何やら考えこんでいる風の003。すっかり手が止まっている。
その様子を見て、006は声をかけた。
「フランソワーズ、手伝いが来たから休んでていいアルよ」
「え、でも・・・」
「このくいしんぼ、ここで手伝わせるアル」
「えーっ。俺が手伝うのか?」
逃げようとする002のシャツを丸々とした手でぐわしっと掴む。
「男も料理くらい出来なくちゃもてないアルよ。包丁を持つアル!」
しぶしぶフランソワーズから包丁を受け取る002。
「・・・いいの?」
「ま、たまにはな」
「じゃ・・・お願いね」
キッチンを後にする。
その後ろ姿を見つめ、ほっと息をつく006。
それにしても、アルベルトといいジェットといい・・・大きい坊やたちもしょうがないアルね。

 

 

 

キッチンを出てリビングに向かったが、そこには004が居たので踵を返し、庭に出てみた。
潮風が心地良い。

きれいな夕陽。

西部で見た夕陽は胸が痛かったけれど。

「あれ、003?」
背後から声を掛けられる。
「今日は夕飯当番って言ってなかったっけ」
振り返ると、全身油で汚れている009が立っていた。
「まあ。なに、その格好!」
「車の整備をしてたんだ」
にこにこと機嫌が良さそうに。
「ちょっと汚れちゃったけど」
「ちょっとじゃないでしょ?・・・誰が洗うと思ってるの?」
軽く怒ったふりで、睨んでみる。
「いや、・・・これはいいんだよ。作業着だし」
「駄目よ。汗だってかいたでしょ?」
「う、うん・・・」
「着替えたら、ちゃんとランドリーに出しておいてね?」
「わ、わかった」
なんとなく後退する009に、思わずくすりと笑みを洩らす。
いつもは頼りになる009なのに、普段はダメね。
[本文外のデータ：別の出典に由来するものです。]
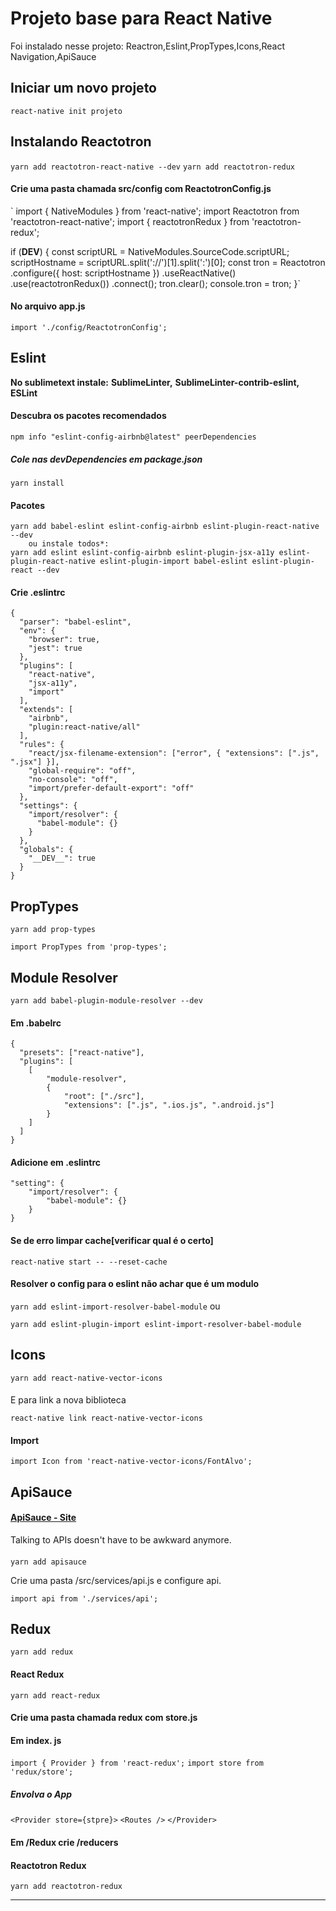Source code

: # Projeto base para React Native
Foi instalado nesse projeto:
Reactron,Eslint,PropTypes,Icons,React Navigation,ApiSauce

## Iniciar um novo projeto
`react-native init projeto`

## Instalando Reactotron
`yarn add reactotron-react-native --dev`
`yarn add reactotron-redux`

#### Crie uma pasta chamada src/config com ReactotronConfig.js
 `
  import { NativeModules } from 'react-native';
  import Reactotron from 'reactotron-react-native';
  import { reactotronRedux } from 'reactotron-redux';

  if (__DEV__) {
    const scriptURL = NativeModules.SourceCode.scriptURL;
    scriptHostname = scriptURL.split('://')[1].split(':')[0];
    const tron = Reactotron
      .configure({ host: scriptHostname })
      .useReactNative()
      .use(reactotronRedux())
      .connect();
    tron.clear();
    console.tron = tron;
  }`

#### No arquivo app.js
`import './config/ReactotronConfig';`

## Eslint
**No sublimetext instale:**
**SublimeLinter,**
**SublimeLinter-contrib-eslint,**
**ESLint**

#### Descubra os pacotes recomendados
  `npm info "eslint-config-airbnb@latest" peerDependencies`
##### Cole nas devDependencies em package.json
  `yarn install`
#### Pacotes
	yarn add babel-eslint eslint-config-airbnb eslint-plugin-react-native --dev
        ou instale todos*:
	yarn add eslint eslint-config-airbnb eslint-plugin-jsx-a11y eslint-plugin-react-native eslint-plugin-import babel-eslint eslint-plugin-react --dev

#### Crie .eslintrc

    {
      "parser": "babel-eslint",
      "env": {
        "browser": true,
        "jest": true
      },
      "plugins": [
        "react-native",
        "jsx-a11y",
        "import"
      ],
      "extends": [
        "airbnb",
        "plugin:react-native/all"
      ],
      "rules": {
        "react/jsx-filename-extension": ["error", { "extensions": [".js", ".jsx"] }],
        "global-require": "off",
        "no-console": "off",
        "import/prefer-default-export": "off"
      },
      "settings": {
        "import/resolver": {
          "babel-module": {}
        }
      },
      "globals": {
        "__DEV__": true
      }
    }

## PropTypes

`yarn add prop-types`

`import PropTypes from 'prop-types';`

## Module Resolver
`yarn add babel-plugin-module-resolver --dev`

#### Em .babelrc
	{
	  "presets": ["react-native"],
	  "plugins": [
	  	[
	  		"module-resolver",
	  		{
	  			"root": ["./src"],
	  			"extensions": [".js", ".ios.js", ".android.js"]
	  		}
	  	]
	  ]
	}

#### Adicione em .eslintrc

    "setting": {
        "import/resolver": {
            "babel-module": {}
        }
    }

#### Se de erro limpar cache[verificar qual é o certo]

`react-native start -- --reset-cache`


#### Resolver o config para o eslint não achar que é um modulo
`yarn add eslint-import-resolver-babel-module`
ou

`yarn add eslint-plugin-import eslint-import-resolver-babel-module`

## Icons

`yarn add react-native-vector-icons`

####
E para link a nova biblioteca

`react-native link react-native-vector-icons`

#### Import
`import Icon from 'react-native-vector-icons/FontAlvo';`


## ApiSauce
#### [ApiSauce - Site](https://github.com/infinitered/apisauce)
Talking to APIs doesn't have to be awkward anymore.
####
`yarn add apisauce`

Crie uma pasta /src/services/api.js e configure api.

`import api from './services/api';`

## Redux
`yarn add redux`

#### React Redux
`yarn add react-redux`

#### Crie uma pasta chamada redux com store.js

#### Em index. js
`import { Provider } from 'react-redux';`
`import store from 'redux/store';`

##### Envolva o App
  `<Provider store={stpre}>`
    `<Routes />`
  `</Provider>`

#### Em /Redux crie /reducers

#### Reactotron Redux
`yarn add reactotron-redux`


----------------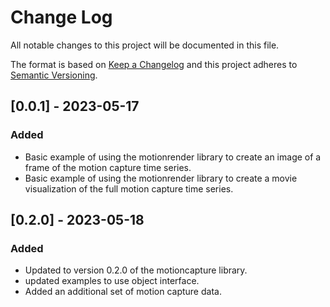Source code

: # Change Log

All notable changes to this project will be documented in this file.

The format is based on [Keep a Changelog](http://keepachangelog.com/)
and this project adheres to [Semantic Versioning](http://semver.org/).

## [0.0.1] - 2023-05-17

### Added

- Basic example of using the motionrender library to create an image of a frame
  of the motion capture time series.
- Basic example of using the motionrender library to create a movie visualization
  of the full motion capture time series.

## [0.2.0] - 2023-05-18

### Added

- Updated to version 0.2.0 of the motioncapture library.
- updated examples to use object interface.
- Added an additional set of motion capture data.
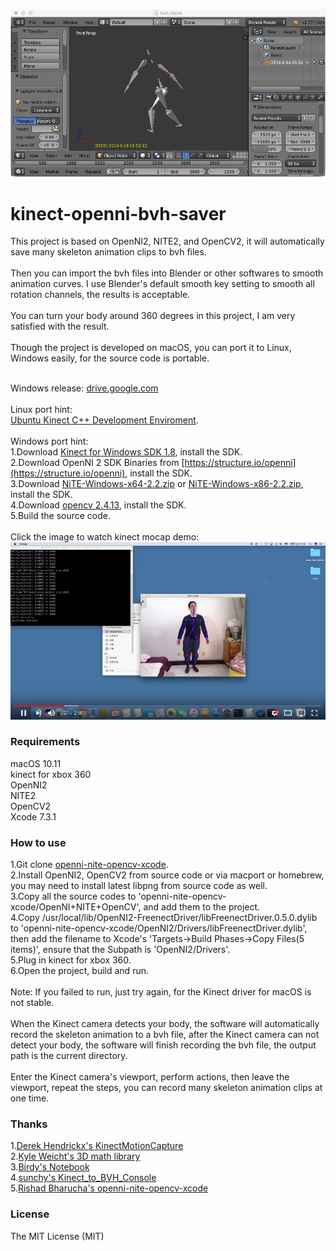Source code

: ![](mocap.png)
# kinect-openni-bvh-saver
This project is based on OpenNI2, NITE2, and OpenCV2, it will automatically save many skeleton animation clips to bvh files.<br/>
<br/>
Then you can import the bvh files into Blender or other softwares to smooth animation curves. I use Blender's default smooth key setting to smooth all rotation channels, the results is acceptable.<br/>
<br/>
You can turn your body around 360 degrees in this project, I am very satisfied with the result.<br/>
<br/>
Though the project is developed on macOS, you can port it to Linux, Windows easily, for the source code is portable.<br/>
<br/>

Windows release: [drive.google.com](https://drive.google.com/file/d/0B37dehusTo2MTWJEdkdrd29pLWM/view?usp=sharing)<br/>
<br/>
Linux port hint:<br/>
[Ubuntu Kinect C++ Development Enviroment](https://github.com/suiwenfeng/Ubuntu_x64_Openni2.2_NiTE2.2_FreenectDriver).<br/>
<br/>
Windows port hint:<br/>
1.Download [Kinect for Windows SDK 1.8](https://msdn.microsoft.com/en-us/library/hh855347.aspx), install the SDK.<br/>
2.Download OpenNI 2 SDK Binaries from [https://structure.io/openni](https://structure.io/openni), install the SDK.<br/>
3.Download [NiTE-Windows-x64-2.2.zip](https://drive.google.com/file/d/0B3e4_6C5_YOjOGIySEluYkNibEE/edit) or [NiTE-Windows-x86-2.2.zip](https://drive.google.com/file/d/0B3e4_6C5_YOjQWtCcVl3VnRsWG8/edit), install the SDK.<br/>
4.Download [opencv 2.4.13](https://opencv.org/releases.html), install the SDK.<br/>
5.Build the source code.<br/>
<br/>
Click the image to watch kinect mocap demo:<br/>
[![Kinect Mocap Demo](video-cover.png)](https://youtu.be/4x8NyXuXZWI "Kinect Mocap Demo")
<br/>
### Requirements
macOS 10.11<br/>
kinect for xbox 360<br/>
OpenNI2<br/>
NITE2<br/>
OpenCV2<br/>
Xcode 7.3.1
### How to use
1.Git clone [openni-nite-opencv-xcode](https://github.com/rishadbharucha/openni-nite-opencv-xcode).<br/>
2.Install OpenNI2, OpenCV2 from source code or via macport or homebrew, you may need to install latest libpng from source code as well.<br/>
3.Copy all the source codes to 'openni-nite-opencv-xcode/OpenNI+NITE+OpenCV', and add them to the project.<br/>
4.Copy /usr/local/lib/OpenNI2-FreenectDriver/libFreenectDriver.0.5.0.dylib to 'openni-nite-opencv-xcode/OpenNI2/Drivers/libFreenectDriver.dylib', then add the filename to Xcode's 'Targets->Build Phases->Copy Files(5 items)', ensure that the Subpath is 'OpenNI2/Drivers'.<br/>
5.Plug in kinect for xbox 360.<br/>
6.Open the project, build and run.<br/>
<br/>
Note: If you failed to run, just try again, for the Kinect driver for macOS is not stable.<br/>
<br/>
When the Kinect camera detects your body, the software will automatically record the skeleton animation to a bvh file, after the Kinect camera can not detect your body, the software will finish recording the bvh file, the output path is the current directory.<br/>
<br/>
Enter the Kinect camera's viewport, perform actions, then leave the viewport, repeat the steps, you can record many skeleton animation clips at one time.
### Thanks
1.[Derek Hendrickx's KinectMotionCapture](https://github.com/derekhendrickx/KinectMotionCapture)<br/>
2.[Kyle Weicht's 3D math library](https://github.com/awesomekyle/math)<br/>
3.[Birdy's Notebook](http://bediyap.com/programming/convert-quaternion-to-euler-rotations/)<br/>
4.[sunchy's Kinect_to_BVH_Console](https://github.com/isunchy/Kinect_to_BVH_Console)<br/>
5.[Rishad Bharucha's openni-nite-opencv-xcode](https://github.com/rishadbharucha/openni-nite-opencv-xcode)
### License
The MIT License (MIT)
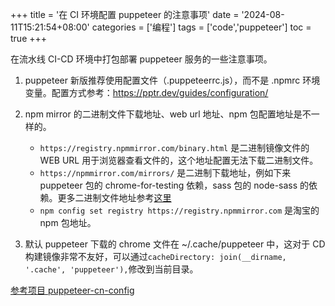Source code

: +++
title = '在 CI 环境配置 puppeteer 的注意事项'
date = '2024-08-11T15:21:54+08:00'
categories = ['编程']
tags = ['code','puppeteer']
toc = true
+++

在流水线 CI-CD 环境中打包部署 puppeteer 服务的一些注意事项。

<!--more-->

1. puppeteer 新版推荐使用配置文件（.puppeteerrc.js），而不是 .npmrc 环境变量。配置方式参考：https://pptr.dev/guides/configuration/
   
2. npm mirror 的二进制文件下载地址、web url 地址、npm 包配置地址是不一样的。
   - `https://registry.npmmirror.com/binary.html` 是二进制镜像文件的 WEB URL 用于浏览器查看文件的，这个地址配置无法下载二进制文件。
   - `https://npmmirror.com/mirrors/` 是二进制下载地址，例如下来 puppeteer 包的 chrome-for-testing 依赖，sass 包的 node-sass 的依赖。更多二进制文件地址参考[这里](https://github.com/cnpm/binary-mirror-config/blob/master/package.json)
   - `npm config set registry https://registry.npmmirror.com` 是淘宝的 npm 包地址。

3. 默认 puppeteer 下载的 chrome 文件在 ~/.cache/puppeteer 中，这对于 CD 构建镜像非常不友好，可以通过`cacheDirectory: join(__dirname, '.cache', 'puppeteer'),`修改到当前目录。

[参考项目 puppeteer-cn-config](https://github.com/zhimoe/puppeteer-cn-config)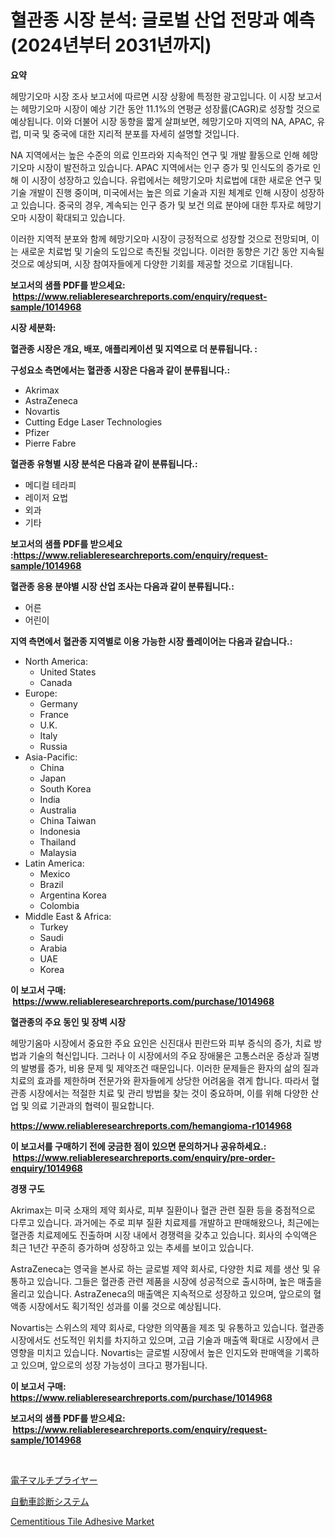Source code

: <p><h1>혈관종 시장 분석: 글로벌 산업 전망과 예측 (2024년부터 2031년까지)</h1></p><p><strong>요약</strong></p>
<p><p>헤망기오마 시장 조사 보고서에 따르면 시장 상황에 특정한 광고입니다. 이 시장 보고서는 헤망기오마 시장이 예상 기간 동안 11.1%의 연평균 성장률(CAGR)로 성장할 것으로 예상됩니다. 이와 더불어 시장 동향을 짧게 살펴보면, 헤망기오마 지역의 NA, APAC, 유럽, 미국 및 중국에 대한 지리적 분포를 자세히 설명할 것입니다.</p><p>NA 지역에서는 높은 수준의 의료 인프라와 지속적인 연구 및 개발 활동으로 인해 헤망기오마 시장이 발전하고 있습니다. APAC 지역에서는 인구 증가 및 인식도의 증가로 인해 이 시장이 성장하고 있습니다. 유럽에서는 헤망기오마 치료법에 대한 새로운 연구 및 기술 개발이 진행 중이며, 미국에서는 높은 의료 기술과 지원 체계로 인해 시장이 성장하고 있습니다. 중국의 경우, 계속되는 인구 증가 및 보건 의료 분야에 대한 투자로 헤망기오마 시장이 확대되고 있습니다.</p><p>이러한 지역적 분포와 함께 헤망기오마 시장이 긍정적으로 성장할 것으로 전망되며, 이는 새로운 치료법 및 기술의 도입으로 촉진될 것입니다. 이러한 동향은 기간 동안 지속될 것으로 예상되며, 시장 참여자들에게 다양한 기회를 제공할 것으로 기대됩니다.</p></p>
<p><strong>보고서의 샘플 PDF를 받으세요: &nbsp;<a href="https://www.reliableresearchreports.com/enquiry/request-sample/1014968">https://www.reliableresearchreports.com/enquiry/request-sample/1014968</a></strong></p>
<p><strong>시장 세분화:</strong></p>
<p><strong> 혈관종 시장은 개요, 배포, 애플리케이션 및 지역으로 더 분류됩니다. :</strong></p>
<p><strong>구성요소 측면에서는 혈관종 시장은 다음과 같이 분류됩니다.:</strong></p>
<p><ul><li>Akrimax</li><li>AstraZeneca</li><li>Novartis</li><li>Cutting Edge Laser Technologies</li><li>Pfizer</li><li>Pierre Fabre</li></ul></p>
<p><strong> 혈관종 유형별 시장 분석은 다음과 같이 분류됩니다.:</strong></p>
<p><ul><li>메디컬 테라피</li><li>레이저 요법</li><li>외과</li><li>기타</li></ul></p>
<p><strong>보고서의 샘플 PDF를 받으세요 :<a href="https://www.reliableresearchreports.com/enquiry/request-sample/1014968">https://www.reliableresearchreports.com/enquiry/request-sample/1014968</a></strong></p>
<p><strong> 혈관종 응용 분야별 시장 산업 조사는 다음과 같이 분류됩니다.:</strong></p>
<p><ul><li>어른</li><li>어린이</li></ul></p>
<p><strong>지역 측면에서 혈관종 지역별로 이용 가능한 시장 플레이어는 다음과 같습니다.:</strong></p>
<p><ul>
    <li>
        North America:
        <ul>
            <li>United States</li>
            <li>Canada</li>
        </ul>
    </li>
    <li>
        Europe:
        <ul>
            <li>Germany</li>
            <li>France</li>
            <li>U.K.</li>
            <li>Italy</li>
            <li>Russia</li>
        </ul>
    </li>
    <li>
        Asia-Pacific:
        <ul>
            <li>China</li>
            <li>Japan</li>
            <li>South Korea</li>
            <li>India</li>
            <li>Australia</li>
            <li>China Taiwan</li>
            <li>Indonesia</li>
            <li>Thailand</li>
            <li>Malaysia</li>
        </ul>
    </li>
    <li>
        Latin America:
        <ul>
            <li>Mexico</li>
            <li>Brazil</li>
            <li>Argentina Korea</li>
            <li>Colombia</li>
        </ul>
    </li>
    <li>
        Middle East & Africa:
        <ul>
            <li>Turkey</li>
            <li>Saudi</li>
            <li>Arabia</li>
            <li>UAE</li>
            <li>Korea</li>
        </ul>
    </li>
    </ul></p>
<p><strong>이 보고서 구매: &nbsp;<a href="https://www.reliableresearchreports.com/purchase/1014968">https://www.reliableresearchreports.com/purchase/1014968</a></strong></p>
<p><strong>혈관종의 주요 동인 및 장벽 시장</strong></p>
<p><p>헤망기옴마 시장에서 중요한 주요 요인은 신진대사 핀란드와 피부 증식의 증가, 치료 방법과 기술의 혁신입니다. 그러나 이 시장에서의 주요 장애물은 고통스러운 증상과 질병의 발병률 증가, 비용 문제 및 제약조건 때문입니다. 이러한 문제들은 환자의 삶의 질과 치료의 효과를 제한하며 전문가와 환자들에게 상당한 어려움을 겪게 합니다. 따라서 혈관종 시장에서는 적절한 치료 및 관리 방법을 찾는 것이 중요하며, 이를 위해 다양한 산업 및 의료 기관과의 협력이 필요합니다.</p></p>
<p><strong><a href="https://www.reliableresearchreports.com/hemangioma-r1014968">https://www.reliableresearchreports.com/hemangioma-r1014968</a></strong></p>
<p><strong>이 보고서를 구매하기 전에 궁금한 점이 있으면 문의하거나 공유하세요.: &nbsp;<a href="https://www.reliableresearchreports.com/enquiry/pre-order-enquiry/1014968">https://www.reliableresearchreports.com/enquiry/pre-order-enquiry/1014968</a></strong></p>
<p><strong>경쟁 구도</strong></p>
<p><p>Akrimax는 미국 소재의 제약 회사로, 피부 질환이나 혈관 관련 질환 등을 중점적으로 다루고 있습니다. 과거에는 주로 피부 질환 치료제를 개발하고 판매해왔으나, 최근에는 혈관종 치료제에도 진출하며 시장 내에서 경쟁력을 갖추고 있습니다. 회사의 수익액은 최근 1년간 꾸준히 증가하며 성장하고 있는 추세를 보이고 있습니다.</p><p>AstraZeneca는 영국을 본사로 하는 글로벌 제약 회사로, 다양한 치료 제를 생산 및 유통하고 있습니다. 그들은 혈관종 관련 제품을 시장에 성공적으로 출시하며, 높은 매출을 올리고 있습니다. AstraZeneca의 매출액은 지속적으로 성장하고 있으며, 앞으로의 혈액종 시장에서도 획기적인 성과를 이룰 것으로 예상됩니다.</p><p>Novartis는 스위스의 제약 회사로, 다양한 의약품을 제조 및 유통하고 있습니다. 혈관종 시장에서도 선도적인 위치를 차지하고 있으며, 고급 기술과 매출액 확대로 시장에서 큰 영향을 미치고 있습니다. Novartis는 글로벌 시장에서 높은 인지도와 판매액을 기록하고 있으며, 앞으로의 성장 가능성이 크다고 평가됩니다.</p></p>
<p><strong>이 보고서 구매: &nbsp; <a href="https://www.reliableresearchreports.com/purchase/1014968">https://www.reliableresearchreports.com/purchase/1014968</a></strong></p>
<p><strong>보고서의 샘플 PDF를 받으세요: &nbsp;<a href="https://www.reliableresearchreports.com/enquiry/request-sample/1014968">https://www.reliableresearchreports.com/enquiry/request-sample/1014968</a></strong><strong></strong></p>
<p>&nbsp;</p>
<p><p><a href="https://github.com/marbadji/Market-Research-Report-List-1/blob/main/681766821528.md">電子マルチプライヤー</a></p><p><a href="https://github.com/KaydenJohns1964/Market-Research-Report-List-1/blob/main/598319621529.md">自動車診断システム</a></p><p><a href="https://cedar-agate-3da.notion.site/Cementitious-Tile-Adhesive-Market-Size-Market-Trends-and-Growth-Outlook-forecasted-for-period-from-57d7edab07424ccab84020a8ee1fc1ac">Cementitious Tile Adhesive Market</a></p></p>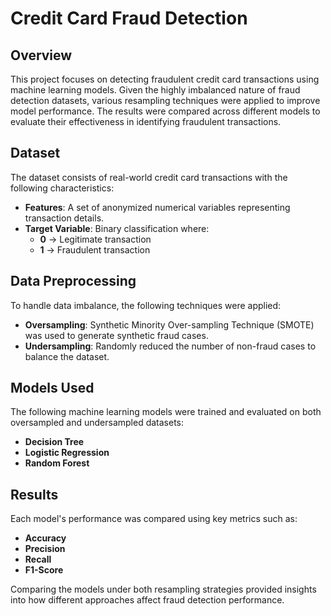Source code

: # Credit Card Fraud Detection  

## Overview  
This project focuses on detecting fraudulent credit card transactions using machine learning models. Given the highly imbalanced nature of fraud detection datasets, various resampling techniques were applied to improve model performance. The results were compared across different models to evaluate their effectiveness in identifying fraudulent transactions.  

## Dataset  
The dataset consists of real-world credit card transactions with the following characteristics:  
- **Features**: A set of anonymized numerical variables representing transaction details.  
- **Target Variable**: Binary classification where:  
  - **0** → Legitimate transaction  
  - **1** → Fraudulent transaction  

## Data Preprocessing  
To handle data imbalance, the following techniques were applied:  
- **Oversampling**: Synthetic Minority Over-sampling Technique (SMOTE) was used to generate synthetic fraud cases.  
- **Undersampling**: Randomly reduced the number of non-fraud cases to balance the dataset.  

## Models Used  
The following machine learning models were trained and evaluated on both oversampled and undersampled datasets:  
- **Decision Tree**  
- **Logistic Regression**  
- **Random Forest**  

## Results  
Each model's performance was compared using key metrics such as:  
- **Accuracy**  
- **Precision**  
- **Recall**  
- **F1-Score**  


Comparing the models under both resampling strategies provided insights into how different approaches affect fraud detection performance.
・・・世話のかかるひと。
そんなところも好きだけど。

 

 

・・・え?

 

 

「003?どうかした?」
009を見つめたまま固まってしまった003を不思議そうに見つめる。
「・・・003?大丈夫かい?」

はっと我に返る。
私・・・いま、何て思ったの?

 

好き・・・?

 

私が、ジョーを?

 

・・・好き?

 

「だ、大丈夫よ」
言って、視線を逸らす。

 

私・・・


・・・私は。


ジョーが、好き・・・?

 

「車が好きね、ジョーは」
「うん・・・まぁ、だからレーサーになったわけだし」
「レースは時々テレビで観ていたわ」
「本当?」
「殆ど優勝してたわね」
「・・・いや、負けたのもあったよ」
でもどこか嬉しそうに。

車の話になると饒舌になるひと。
そんなところも・・・

 

好き。

 

ジョーと居ると楽しい。
ジョーと話すと嬉しい。

褐色の瞳も。
はにかんだ笑みも。
優しい声も。
ぜんぶ、好き。

 

私は、ジョーが好き。

 

隣に立つ009の横顔をそっと見つめる。

・・・だから、私はあの時あんなに慌てたの?
あの時。・・・西部で、ジョーが首を絞められた時。
何も考えられなかった。
ジョーが死んでしまうと。彼が居なくなってしまう、と。
そしてそれは・・・とても怖かったから。

どうして怖かったのか、今までわからなかった。
でも。
今、わかった。

 

夕陽が沈んでいく。
「・・・そろそろ、部屋に入らない?」
009が静かに声を掛ける。
それに頷いて。
「ちゃんと着替えたら、出しておいてね?部屋におきっぱなしはダメよ」
「はいはい」
「返事は一回」
「はーい」

くすくす笑い合いながら。

ひとりは大切な想いを抱き締めながら。